**WHAT IS EXPECTED**
Using the records below, write out only the lines from the line containing "### SOFTWARE CREDITS" up to and including the line containing "ADSUMUS;PARTIDO SOCIALISTA BRASILEIRO;PSB<metadata:end>", exactly, with no pictures.

**RECORDS PROVIDED**
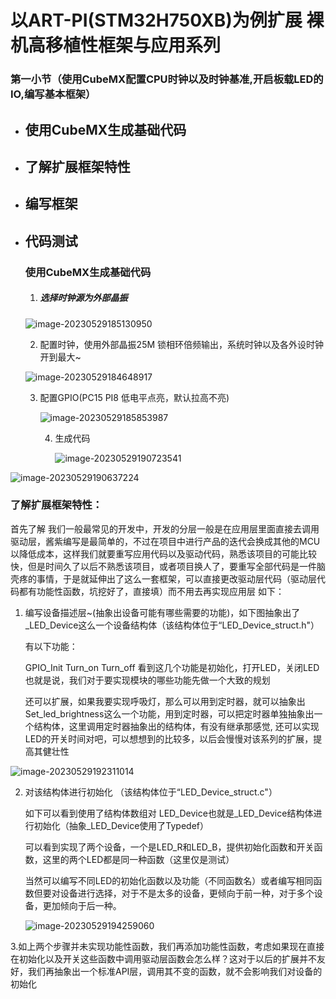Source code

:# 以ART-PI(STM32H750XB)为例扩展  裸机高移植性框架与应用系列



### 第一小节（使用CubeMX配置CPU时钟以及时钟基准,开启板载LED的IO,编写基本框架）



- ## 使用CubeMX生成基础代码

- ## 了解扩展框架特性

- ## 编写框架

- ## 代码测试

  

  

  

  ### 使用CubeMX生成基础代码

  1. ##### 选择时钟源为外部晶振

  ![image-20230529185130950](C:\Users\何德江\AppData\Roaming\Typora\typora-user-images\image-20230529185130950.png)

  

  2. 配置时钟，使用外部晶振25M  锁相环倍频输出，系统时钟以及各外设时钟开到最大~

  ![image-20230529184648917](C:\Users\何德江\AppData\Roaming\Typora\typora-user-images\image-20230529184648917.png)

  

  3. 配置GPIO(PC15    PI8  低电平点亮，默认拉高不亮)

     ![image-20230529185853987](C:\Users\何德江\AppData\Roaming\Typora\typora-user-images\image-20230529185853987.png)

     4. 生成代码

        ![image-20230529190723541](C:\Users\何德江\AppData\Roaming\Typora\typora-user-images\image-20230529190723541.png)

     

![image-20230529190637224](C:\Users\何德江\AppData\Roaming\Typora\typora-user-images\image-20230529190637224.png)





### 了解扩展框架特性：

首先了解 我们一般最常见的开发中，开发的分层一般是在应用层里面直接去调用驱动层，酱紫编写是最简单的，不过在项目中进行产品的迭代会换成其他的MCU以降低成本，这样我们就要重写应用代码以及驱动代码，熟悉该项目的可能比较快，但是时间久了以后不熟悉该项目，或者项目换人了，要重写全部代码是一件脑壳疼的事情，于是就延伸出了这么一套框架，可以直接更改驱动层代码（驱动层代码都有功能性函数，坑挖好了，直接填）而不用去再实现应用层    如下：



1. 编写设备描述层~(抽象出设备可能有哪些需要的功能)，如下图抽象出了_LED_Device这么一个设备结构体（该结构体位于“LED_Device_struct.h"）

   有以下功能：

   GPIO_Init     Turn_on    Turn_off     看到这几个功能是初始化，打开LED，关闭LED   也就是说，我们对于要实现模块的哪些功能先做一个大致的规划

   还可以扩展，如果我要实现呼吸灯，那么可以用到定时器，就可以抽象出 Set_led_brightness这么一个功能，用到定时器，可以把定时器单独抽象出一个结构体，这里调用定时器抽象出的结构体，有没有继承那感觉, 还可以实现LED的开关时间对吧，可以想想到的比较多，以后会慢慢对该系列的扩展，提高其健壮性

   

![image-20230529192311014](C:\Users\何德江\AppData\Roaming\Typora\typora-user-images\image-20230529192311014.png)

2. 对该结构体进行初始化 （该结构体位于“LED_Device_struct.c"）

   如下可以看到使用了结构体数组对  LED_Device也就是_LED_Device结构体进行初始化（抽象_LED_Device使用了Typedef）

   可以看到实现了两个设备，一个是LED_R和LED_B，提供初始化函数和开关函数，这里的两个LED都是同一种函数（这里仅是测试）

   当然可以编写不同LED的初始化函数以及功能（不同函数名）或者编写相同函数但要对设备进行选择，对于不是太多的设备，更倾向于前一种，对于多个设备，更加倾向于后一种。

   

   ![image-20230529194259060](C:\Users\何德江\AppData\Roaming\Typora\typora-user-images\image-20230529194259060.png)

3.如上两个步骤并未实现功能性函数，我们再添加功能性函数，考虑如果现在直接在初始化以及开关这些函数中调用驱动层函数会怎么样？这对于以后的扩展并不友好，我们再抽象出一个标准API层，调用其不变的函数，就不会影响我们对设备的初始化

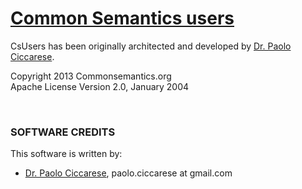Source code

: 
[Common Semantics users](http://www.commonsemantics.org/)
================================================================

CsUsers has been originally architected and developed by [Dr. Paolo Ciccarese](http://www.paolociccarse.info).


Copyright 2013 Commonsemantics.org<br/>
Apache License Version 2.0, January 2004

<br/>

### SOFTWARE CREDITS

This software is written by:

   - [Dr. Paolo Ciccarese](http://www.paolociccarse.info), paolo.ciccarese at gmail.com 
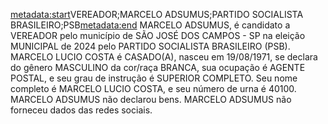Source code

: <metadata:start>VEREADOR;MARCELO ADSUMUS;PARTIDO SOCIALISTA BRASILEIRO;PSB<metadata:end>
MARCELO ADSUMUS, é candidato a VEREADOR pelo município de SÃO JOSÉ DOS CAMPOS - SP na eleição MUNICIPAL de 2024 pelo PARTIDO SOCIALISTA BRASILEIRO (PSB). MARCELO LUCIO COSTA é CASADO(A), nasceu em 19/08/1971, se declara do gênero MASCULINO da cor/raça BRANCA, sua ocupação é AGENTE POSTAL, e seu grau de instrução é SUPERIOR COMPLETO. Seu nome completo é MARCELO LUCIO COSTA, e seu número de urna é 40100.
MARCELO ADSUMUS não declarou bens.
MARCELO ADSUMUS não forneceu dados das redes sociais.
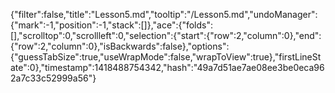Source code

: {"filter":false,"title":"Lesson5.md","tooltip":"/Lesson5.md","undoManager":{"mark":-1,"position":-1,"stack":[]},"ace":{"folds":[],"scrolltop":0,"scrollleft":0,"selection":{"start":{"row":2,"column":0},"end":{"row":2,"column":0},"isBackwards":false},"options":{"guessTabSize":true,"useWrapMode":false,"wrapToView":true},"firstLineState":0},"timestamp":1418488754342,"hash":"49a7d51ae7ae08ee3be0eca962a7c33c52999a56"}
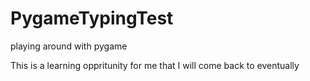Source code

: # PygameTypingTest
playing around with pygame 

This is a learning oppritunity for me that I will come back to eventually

**RESPONSE TO THE TASK**
### SOFTWARE CREDITS

This software is written by:

   - [Dr. Paolo Ciccarese](http://www.paolociccarse.info), paolo.ciccarese at gmail.com 
Source code

: <metadata:start>VEREADOR;MARCELO ADSUMUS;PARTIDO SOCIALISTA BRASILEIRO;PSB<metadata:end>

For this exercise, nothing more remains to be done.